Spectra and pseudospectra in the evaluation of material stability in phase field schemes

TL;DR

This paper investigates how pseudospectra analysis can better predict material stability in phase field models with microstructure, especially for non-normal matrices where eigenvalues are sensitive to perturbations.

Contribution

It introduces pseudospectrum analysis for stability evaluation in phase field schemes, highlighting its importance over traditional spectral analysis for non-normal matrices.

Findings

Pseudospectra can reveal potential instabilities missed by eigenvalue analysis.

Structured perturbations in pseudospectra predict instability in cases where spectral analysis suggests stability.

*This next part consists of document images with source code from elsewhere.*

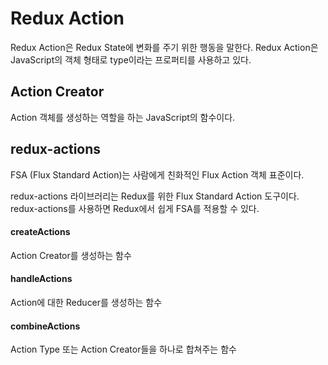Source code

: # Redux Action

Redux Action은 Redux State에 변화를 주기 위한 행동을 말한다. Redux Action은 JavaScript의 객체 형태로 type이라는 프로퍼티를 사용하고 있다.

## Action Creator

Action 객체를 생성하는 역할을 하는 JavaScript의 함수이다.

## redux-actions

FSA (Flux Standard Action)는 사람에게 친화적인 Flux Action 객체 표준이다.

redux-actions 라이브러리는 Redux를 위한 Flux Standard Action 도구이다. redux-actions를 사용하면 Redux에서 쉽게 FSA를 적용할 수 있다.

#### createActions

Action Creator를 생성하는 함수

#### handleActions

Action에 대한 Reducer를 생성하는 함수

#### combineActions

Action Type 또는 Action Creator들을 하나로 합쳐주는 함수
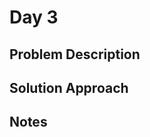 # Day 3

## Problem Description

<!-- Add problem description here -->

## Solution Approach

<!-- Add your solution approach here -->

## Notes

<!-- Add any additional notes here -->
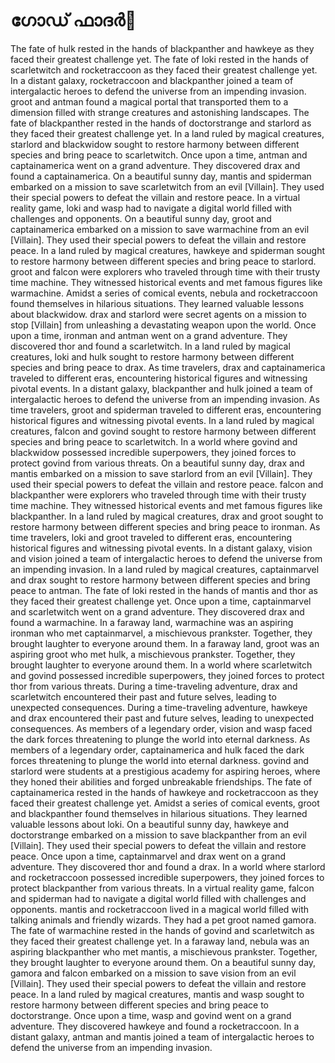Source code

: # ഗോഡ് ഫാദർ:pizza: 

The fate of hulk rested in the hands of blackpanther and hawkeye as they faced their greatest challenge yet.
The fate of loki rested in the hands of scarletwitch and rocketraccoon as they faced their greatest challenge yet.
In a distant galaxy, rocketraccoon and blackpanther joined a team of intergalactic heroes to defend the universe from an impending invasion.
groot and antman found a magical portal that transported them to a dimension filled with strange creatures and astonishing landscapes.
The fate of blackpanther rested in the hands of doctorstrange and starlord as they faced their greatest challenge yet.
In a land ruled by magical creatures, starlord and blackwidow sought to restore harmony between different species and bring peace to scarletwitch.
Once upon a time, antman and captainamerica went on a grand adventure. They discovered drax and found a captainamerica.
On a beautiful sunny day, mantis and spiderman embarked on a mission to save scarletwitch from an evil [Villain]. They used their special powers to defeat the villain and restore peace.
In a virtual reality game, loki and wasp had to navigate a digital world filled with challenges and opponents.
On a beautiful sunny day, groot and captainamerica embarked on a mission to save warmachine from an evil [Villain]. They used their special powers to defeat the villain and restore peace.
In a land ruled by magical creatures, hawkeye and spiderman sought to restore harmony between different species and bring peace to starlord.
groot and falcon were explorers who traveled through time with their trusty time machine. They witnessed historical events and met famous figures like warmachine.
Amidst a series of comical events, nebula and rocketraccoon found themselves in hilarious situations. They learned valuable lessons about blackwidow.
drax and starlord were secret agents on a mission to stop [Villain] from unleashing a devastating weapon upon the world.
Once upon a time, ironman and antman went on a grand adventure. They discovered thor and found a scarletwitch.
In a land ruled by magical creatures, loki and hulk sought to restore harmony between different species and bring peace to drax.
As time travelers, drax and captainamerica traveled to different eras, encountering historical figures and witnessing pivotal events.
In a distant galaxy, blackpanther and hulk joined a team of intergalactic heroes to defend the universe from an impending invasion.
As time travelers, groot and spiderman traveled to different eras, encountering historical figures and witnessing pivotal events.
In a land ruled by magical creatures, falcon and govind sought to restore harmony between different species and bring peace to scarletwitch.
In a world where govind and blackwidow possessed incredible superpowers, they joined forces to protect govind from various threats.
On a beautiful sunny day, drax and mantis embarked on a mission to save starlord from an evil [Villain]. They used their special powers to defeat the villain and restore peace.
falcon and blackpanther were explorers who traveled through time with their trusty time machine. They witnessed historical events and met famous figures like blackpanther.
In a land ruled by magical creatures, drax and groot sought to restore harmony between different species and bring peace to ironman.
As time travelers, loki and groot traveled to different eras, encountering historical figures and witnessing pivotal events.
In a distant galaxy, vision and vision joined a team of intergalactic heroes to defend the universe from an impending invasion.
In a land ruled by magical creatures, captainmarvel and drax sought to restore harmony between different species and bring peace to antman.
The fate of loki rested in the hands of mantis and thor as they faced their greatest challenge yet.
Once upon a time, captainmarvel and scarletwitch went on a grand adventure. They discovered drax and found a warmachine.
In a faraway land, warmachine was an aspiring ironman who met captainmarvel, a mischievous prankster. Together, they brought laughter to everyone around them.
In a faraway land, groot was an aspiring groot who met hulk, a mischievous prankster. Together, they brought laughter to everyone around them.
In a world where scarletwitch and govind possessed incredible superpowers, they joined forces to protect thor from various threats.
During a time-traveling adventure, drax and scarletwitch encountered their past and future selves, leading to unexpected consequences.
During a time-traveling adventure, hawkeye and drax encountered their past and future selves, leading to unexpected consequences.
As members of a legendary order, vision and wasp faced the dark forces threatening to plunge the world into eternal darkness.
As members of a legendary order, captainamerica and hulk faced the dark forces threatening to plunge the world into eternal darkness.
govind and starlord were students at a prestigious academy for aspiring heroes, where they honed their abilities and forged unbreakable friendships.
The fate of captainamerica rested in the hands of hawkeye and rocketraccoon as they faced their greatest challenge yet.
Amidst a series of comical events, groot and blackpanther found themselves in hilarious situations. They learned valuable lessons about loki.
On a beautiful sunny day, hawkeye and doctorstrange embarked on a mission to save blackpanther from an evil [Villain]. They used their special powers to defeat the villain and restore peace.
Once upon a time, captainmarvel and drax went on a grand adventure. They discovered thor and found a drax.
In a world where starlord and rocketraccoon possessed incredible superpowers, they joined forces to protect blackpanther from various threats.
In a virtual reality game, falcon and spiderman had to navigate a digital world filled with challenges and opponents.
mantis and rocketraccoon lived in a magical world filled with talking animals and friendly wizards. They had a pet groot named gamora.
The fate of warmachine rested in the hands of govind and scarletwitch as they faced their greatest challenge yet.
In a faraway land, nebula was an aspiring blackpanther who met mantis, a mischievous prankster. Together, they brought laughter to everyone around them.
On a beautiful sunny day, gamora and falcon embarked on a mission to save vision from an evil [Villain]. They used their special powers to defeat the villain and restore peace.
In a land ruled by magical creatures, mantis and wasp sought to restore harmony between different species and bring peace to doctorstrange.
Once upon a time, wasp and govind went on a grand adventure. They discovered hawkeye and found a rocketraccoon.
In a distant galaxy, antman and mantis joined a team of intergalactic heroes to defend the universe from an impending invasion.
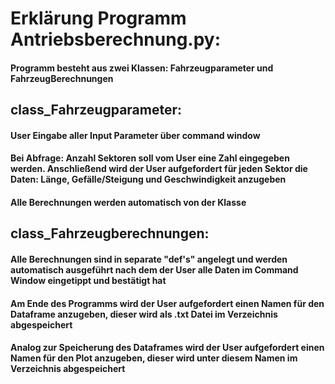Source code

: # Erklärung Programm Antriebsberechnung.py:

#### Programm besteht aus zwei Klassen: Fahrzeugparameter und FahrzeugBerechnungen

## class_Fahrzeugparameter:
#### User Eingabe aller Input Parameter über command window
#### Bei Abfrage: Anzahl Sektoren soll vom User eine Zahl eingegeben werden. Anschließend wird der User aufgefordert für jeden Sektor die Daten: Länge, Gefälle/Steigung und Geschwindigkeit anzugeben
#### Alle Berechnungen werden automatisch von der Klasse 

## class_Fahrzeugberechnungen:
#### Alle Berechnungen sind in separate "def's" angelegt und werden automatisch ausgeführt nach dem der User alle Daten im Command Window eingetippt und bestätigt hat
#### Am Ende des Programms wird der User aufgefordert einen Namen für den Dataframe anzugeben, dieser wird als .txt Datei im Verzeichnis abgespeichert
#### Analog zur Speicherung des Dataframes wird der User aufgefordert einen Namen für den Plot anzugeben, dieser wird unter diesem Namen im Verzeichnis abgespeichert

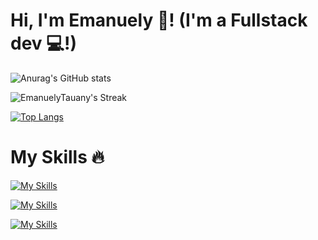<h1>Hi, I'm Emanuely 🥰! (I'm a Fullstack dev 💻!)</h1>

![Anurag's GitHub stats](https://github-readme-stats.vercel.app/api?username=EmanuelyTauany&theme=radical&show_icons=true)

![EmanuelyTauany's Streak](https://github-readme-streak-stats.herokuapp.com/?user=EmanuelyTauany&theme=dracula&hide_border=true)

[![Top Langs](https://github-readme-stats.vercel.app/api/top-langs/?username=EmanuelyTauany&theme=radical&layout=donut-vertical)](https://github.com/anuraghazra/github-readme-stats)

<h1>My Skills 🔥</h1>

[![My Skills](https://skillicons.dev/icons?i=js,html,css,c,python,java,dart,latex)]([https://skillicons.dev])

[![My Skills](https://skillicons.dev/icons?i=linux,react,nodejs,flutter,mysql,bootstrap,powershell,sqlite&perline=8)](https://skillicons.dev)

[![My Skills](https://skillicons.dev/icons?i=git,ts,figma,postgres,ruby,nextjs,tailwind,docker)](https://skillicons.dev)


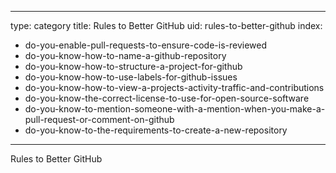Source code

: 
---
type: category
title: Rules to Better GitHub
uid: rules-to-better-github
index:
 - do-you-enable-pull-requests-to-ensure-code-is-reviewed
 - do-you-know-how-to-name-a-github-repository
 - do-you-know-how-to-structure-a-project-for-github
 - do-you-know-how-to-use-labels-for-github-issues
 - do-you-know-how-to-view-a-projects-activity-traffic-and-contributions
 - do-you-know-the-correct-license-to-use-for-open-source-software
 - do-you-know-to-mention-someone-with-a-mention-when-you-make-a-pull-request-or-comment-on-github
 - do-you-know-to-the-requirements-to-create-a-new-repository
---

Rules to Better GitHub

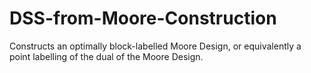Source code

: # DSS-from-Moore-Construction
Constructs an optimally block-labelled Moore Design, or equivalently a point labelling of the dual of the Moore Design.
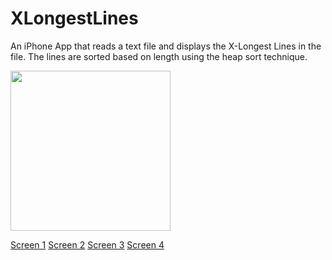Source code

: XLongestLines
=============

An iPhone App that reads a text file and displays the X-Longest Lines in the file. The lines are sorted based on length using the heap sort technique.

<img width=256 src="https://raw.github.com/rohitkharat/XLongestLines/master/screenshots/screen2.png"/>

[Screen 1](screenshots/screen2.png)
[Screen 2](screenshots/screen1.png)
[Screen 3](screenshots/screen3.png)
[Screen 4](screenshots/screen4.png)



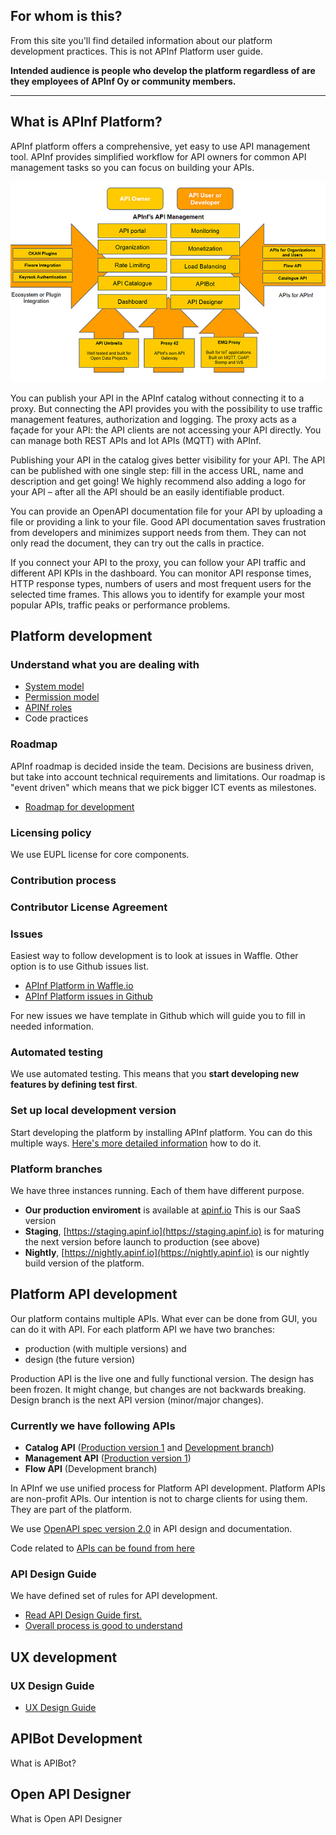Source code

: ## For whom is this?

From this site you'll find detailed information about our platform development practices. This is not APInf Platform user guide. 

**Intended audience is people who develop the platform regardless of are they employees of APInf Oy or community members.**

<hr/>

## What is APInf Platform? 

APInf platform offers a comprehensive, yet easy to use API management tool. APInf provides simplified workflow for API owners for common API management tasks so you can focus on building your APIs.

![APInf Platform overview](https://raw.githubusercontent.com/apinf/developer/master/apinf-overview.png)

You can publish your API in the APInf catalog without connecting it to a proxy. But connecting the API provides you with the possibility to use traffic management features, authorization and logging. The proxy acts as a façade for your API: the API clients are not accessing your API directly.​ You can manage both REST APIs and Iot APIs (MQTT) with APInf.

Publishing your API in the catalog gives better visibility for your API. The API can be published with one single step: fill in the access URL, name and description and get going! We highly recommend also adding a logo for your API – after all the API should be an easily identifiable product.

You can provide an OpenAPI documentation file for your API by uploading a file or providing a link to your file. Good API documentation saves frustration from developers and minimizes support needs from them. They can not only read the document, they can try out the calls in practice.

If you connect your API to the proxy, you can follow your API traffic and different API KPIs in the dashboard. You can monitor API response times, HTTP response types, numbers of users and most frequent users for the selected time frames. This allows you to identify for example your most popular APIs, traffic peaks or performance problems.

## Platform development

### Understand what you are dealing with

- [System model](https://raw.githubusercontent.com/apinf/docs/master/docs/develop/Architecture/Apinf-systemModel.png)
- [Permission model](https://raw.githubusercontent.com/apinf/docs/master/docs/develop/Architecture/Apinf-permissionsModel.png)
- [APINf roles](https://github.com/apinf/docs/blob/master/docs/develop/Architecture/User-Roles-in-Apinf.md)
- Code practices

### Roadmap

APInf roadmap is decided inside the team. Decisions are business driven, but take into account technical requirements and limitations. Our roadmap is "event driven" which means that we pick bigger ICT events as milestones.   

- [Roadmap for development](https://waffle.io/apinf/roadmap)

### Licensing policy

We use EUPL license for core components. 

### Contribution process

### Contributor License Agreement

### Issues

Easiest way to follow development is to look at issues in Waffle. Other option is to use Github issues list. 
- [APInf Platform in Waffle.io](https://waffle.io/apinf/platform)
- [APInf Platform issues in Github](https://github.com/apinf/platform/issues)

For new issues we have template in Github which will guide you to fill in needed information. 

### Automated testing

We use automated testing. This means that you **start developing new features by defining test first**. 

### Set up local development version 
Start developing the platform by installing APInf platform. You can do this multiple ways. [Here's more detailed information](https://github.com/apinf/platform/blob/develop/INSTALL.md) how to do it. 

### Platform branches
We have three instances running. Each of them have different purpose. 

- **Our production enviroment** is available at [apinf.io](https://apinf.io) This is our SaaS version
- **Staging**, [https://staging.apinf.io](https://staging.apinf.io) is for maturing the next version before launch to production (see above)
- **Nightly**, [https://nightly.apinf.io](https://nightly.apinf.io) is our nightly build version of the platform. 

## Platform API development

Our platform contains multiple APIs. What ever can be done from GUI, you can do it with API. For each platform API we have two branches:
- production (with multiple versions) and
- design (the future version)

Production API is the live one and fully functional version. The design has been frozen. It might change, but changes are not backwards breaking. Design branch is the next API version (minor/major changes). 

### Currently we have following APIs 
- **Catalog API** ([Production version 1](https://apinf.io/apis/apinf-catalog-rest-api-1) and [Development branch](https://apinf.io/apis/apinf-catalog-rest-api-design))
- **Management API** ([Production version 1](https://apinf.io/apis/apinf-management-rest-api))
- **Flow API** (Development branch)

In APInf we use unified process for Platform API development. Platform APIs are non-profit APIs. Our intention is not to charge clients for using them. They are part of the platform.

We use [OpenAPI spec version 2.0](https://github.com/OAI/OpenAPI-Specification/blob/master/versions/2.0.md) in API design and documentation. 


Code related to [APIs can be found from here](https://github.com/apinf/platform/tree/develop/apinf_packages/apis)

### API Design Guide
We have defined set of rules for API development. 
- [Read API Design Guide first.](https://apinf.gitbooks.io/api-guidelines/content/)
- [Overall process is good to understand](https://apinf.gitbooks.io/api-guidelines/content/process.html)


## UX development

### UX Design Guide

- [UX Design Guide]() 

## APIBot Development
What is APIBot? 

## Open API Designer
What is Open API Designer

Application to quasicrystals demonstrates the method's relevance for uncertain material parameters.

Abstract

We consider the dynamics of bodies with "active" microstructure described by vector-valued phase fields. For waves with time-varying amplitude, the associated evolution equation involves a matrix that can be non-normal, depending on the constitutive choices adopted for the microstructural actions associated with the considered phase field. The occurrence of non-normality requires to look at the pseudospectrum of the considered matrix, namely the set of all possible eigenvalues of matrices in a $\varepsilon$-neighborhood of the matrix itself, because the eigenvalues of non-normal matrices can be very sensitive to small perturbations and therefore the spectral analysis alone would not be sufficient to distinguish with certainty between table and unstable behavior. We develop the relevant analyses in the case of quasicrystals for which the values of some constitutive parameters are not known or are uncertain from an experimental point of view, a circumstance suggesting parametric analyses. We find circumstances in which the pseudospectra obtained by means of the so-called structured perturbations predict instability when, instead, the spectral analysis indicates stability.